Where variant names come from

A variant name like "boot" or "permute" from TTEST() in x_by mode is not arbitrary. It has to match a name registered for that specific model type, inside the agendas() object passed to stat_define() when the test or model was built. Two sources are checked:

  1. The variants declared directly inside the matched stat_define()’s agendas(), alongside its baseline(). This is how TTEST ships with "boot", "permute", "contrast", and "multi" for x_by() pipelines, for example.

  2. Any variants registered afterwards via add_variant(). This is a developer-facing function, paired with the %<-% operator, and is meant for extending an existing <STAT_FN> (built with HTEST_FN() or MODEL_FN()) without touching its original definition:

    add_variant(<STAT_FN>, <var_id>, "<new_mode>") %<-% variant(
        fn = function(.proc, arg1 = , arg2 = , ...) {
            # ...
        }
    )

    Variants added this way carry an origin: "user" (the default) is scoped to the current session and can be removed with remove_variant(), while "package" is meant to be registered from a package’s .onLoad() and lasts as long as that package stays loaded. Either way, the name "default" is frozen and cannot be added or removed through add_variant() / remove_variant().

Because matching is scoped to model type, the same variant name can mean different things (or simply do not exist) depending on which <var_id> you used in define_model(). A variant registered for x_by() pipelines is not automatically available to a <formula>-based pipeline of the same test, even if both eventually call TTEST.

If you pass a method name that is not registered for the model type in play, via() fails immediately, before conclude() is even reached:

sleep |>
    define_model(extra %by% group) |>
    prepare_test(TTEST) |>
    via("not_a_real_method")
#> Error in `method(via, list(statim::test_lazy, class_character))`:
#> ! No variant "not_a_real_method" registered for model type "x_by".
#>  Available variants: "contrast", "multi", "boot", and "permute".

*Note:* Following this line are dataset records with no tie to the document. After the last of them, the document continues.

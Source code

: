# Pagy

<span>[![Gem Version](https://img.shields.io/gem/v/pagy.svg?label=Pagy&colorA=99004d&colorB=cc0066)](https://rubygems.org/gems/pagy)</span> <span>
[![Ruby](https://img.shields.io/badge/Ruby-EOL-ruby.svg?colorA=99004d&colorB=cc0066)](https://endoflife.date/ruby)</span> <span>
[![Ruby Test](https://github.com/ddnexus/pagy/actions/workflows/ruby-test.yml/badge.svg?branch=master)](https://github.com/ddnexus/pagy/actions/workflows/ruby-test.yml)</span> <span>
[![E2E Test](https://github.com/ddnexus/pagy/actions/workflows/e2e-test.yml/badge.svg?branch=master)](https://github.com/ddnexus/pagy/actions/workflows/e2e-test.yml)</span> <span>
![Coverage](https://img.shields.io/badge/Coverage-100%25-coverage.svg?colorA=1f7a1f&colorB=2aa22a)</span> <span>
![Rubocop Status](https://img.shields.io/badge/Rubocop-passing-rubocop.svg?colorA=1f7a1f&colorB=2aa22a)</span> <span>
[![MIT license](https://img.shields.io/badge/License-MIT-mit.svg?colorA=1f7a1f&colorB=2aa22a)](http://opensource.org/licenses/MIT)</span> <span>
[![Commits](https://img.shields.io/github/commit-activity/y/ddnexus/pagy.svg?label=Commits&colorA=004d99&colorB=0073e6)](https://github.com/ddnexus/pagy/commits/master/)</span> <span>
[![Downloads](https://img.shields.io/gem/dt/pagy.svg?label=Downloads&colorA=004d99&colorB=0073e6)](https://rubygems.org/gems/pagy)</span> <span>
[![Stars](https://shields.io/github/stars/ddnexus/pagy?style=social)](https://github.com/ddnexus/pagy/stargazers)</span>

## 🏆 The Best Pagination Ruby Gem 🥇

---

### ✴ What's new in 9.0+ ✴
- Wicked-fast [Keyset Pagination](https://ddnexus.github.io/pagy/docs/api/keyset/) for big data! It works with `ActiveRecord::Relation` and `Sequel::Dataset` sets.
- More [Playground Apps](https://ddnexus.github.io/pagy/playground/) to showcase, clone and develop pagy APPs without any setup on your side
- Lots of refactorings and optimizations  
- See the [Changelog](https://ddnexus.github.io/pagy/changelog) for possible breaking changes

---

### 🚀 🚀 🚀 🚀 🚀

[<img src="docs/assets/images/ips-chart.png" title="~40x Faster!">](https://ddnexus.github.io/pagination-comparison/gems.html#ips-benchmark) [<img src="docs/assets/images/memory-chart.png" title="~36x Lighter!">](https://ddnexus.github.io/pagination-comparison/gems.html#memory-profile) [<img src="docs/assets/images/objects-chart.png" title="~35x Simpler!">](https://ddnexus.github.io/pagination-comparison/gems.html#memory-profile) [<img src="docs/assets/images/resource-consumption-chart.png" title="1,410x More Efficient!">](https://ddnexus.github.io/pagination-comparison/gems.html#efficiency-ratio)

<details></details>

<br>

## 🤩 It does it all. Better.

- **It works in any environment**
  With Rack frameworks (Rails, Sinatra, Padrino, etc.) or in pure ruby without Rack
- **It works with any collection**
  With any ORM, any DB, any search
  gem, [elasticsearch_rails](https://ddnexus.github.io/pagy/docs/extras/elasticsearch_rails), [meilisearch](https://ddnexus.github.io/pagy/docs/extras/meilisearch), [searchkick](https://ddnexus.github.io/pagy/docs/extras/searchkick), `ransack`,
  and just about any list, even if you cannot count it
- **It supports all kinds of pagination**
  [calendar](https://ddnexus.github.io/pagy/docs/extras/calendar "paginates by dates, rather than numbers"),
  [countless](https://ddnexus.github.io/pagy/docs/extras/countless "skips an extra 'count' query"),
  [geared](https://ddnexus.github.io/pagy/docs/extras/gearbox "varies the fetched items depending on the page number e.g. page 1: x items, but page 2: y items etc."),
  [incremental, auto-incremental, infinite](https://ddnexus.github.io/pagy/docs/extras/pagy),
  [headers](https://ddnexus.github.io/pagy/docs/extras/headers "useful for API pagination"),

The error message lists every variant available for that exact model type, so you can fix the call without digging through documentation.

Argument merging

Any named arguments supplied to via() are not a replacement for the arguments already set in prepare_test() / prepare_model() – they are merged on top of them. Concretely, conclude() combines the two argument lists with utils::modifyList(), where the names from via() win on overlap:

sleep |>
    define_model(extra %by% group) |>
    prepare_test(TTEST) |>
    update(.ci = 0.9) |>
    via("boot", n = 2000) |>
    conclude()
#> 
#> == Model ======================================================================= 
#> 
#> Variable Mapper : x_by 
#> Args : extra | group 
#>     x_vars : 1 
#>     by_vars : 1 
#> 
#> == T-Test · boot =============================================================== 
#> 
#> ============================== Bootstrapped T-test =============================
#> 
#> 
#> -- Summary ---------------------------------------------------------------------
#> Warning in system("tput cols", intern = TRUE): running command 'tput cols' had
#> status 2
#> -----------------------------
#>   CI     :   [-2.94, -0.29]
#>   n_reps :             2000
#> -----------------------------

Here, .ci = 0.9 came from update() on the baseline specification, and n = 2000 came from via(). Both reach the "boot" implementation’s fn, because neither name collides with the other. If via() had also supplied .ci, that value would have taken precedence over the one set earlier in the pipeline.

This merging behavior is also why via() does not require you to repeat arguments the variant shares with the baseline. Only supply what differs for that particular variant; anything else falls through from what was already specified, or from the variant’s own declared defaults in its fn signature.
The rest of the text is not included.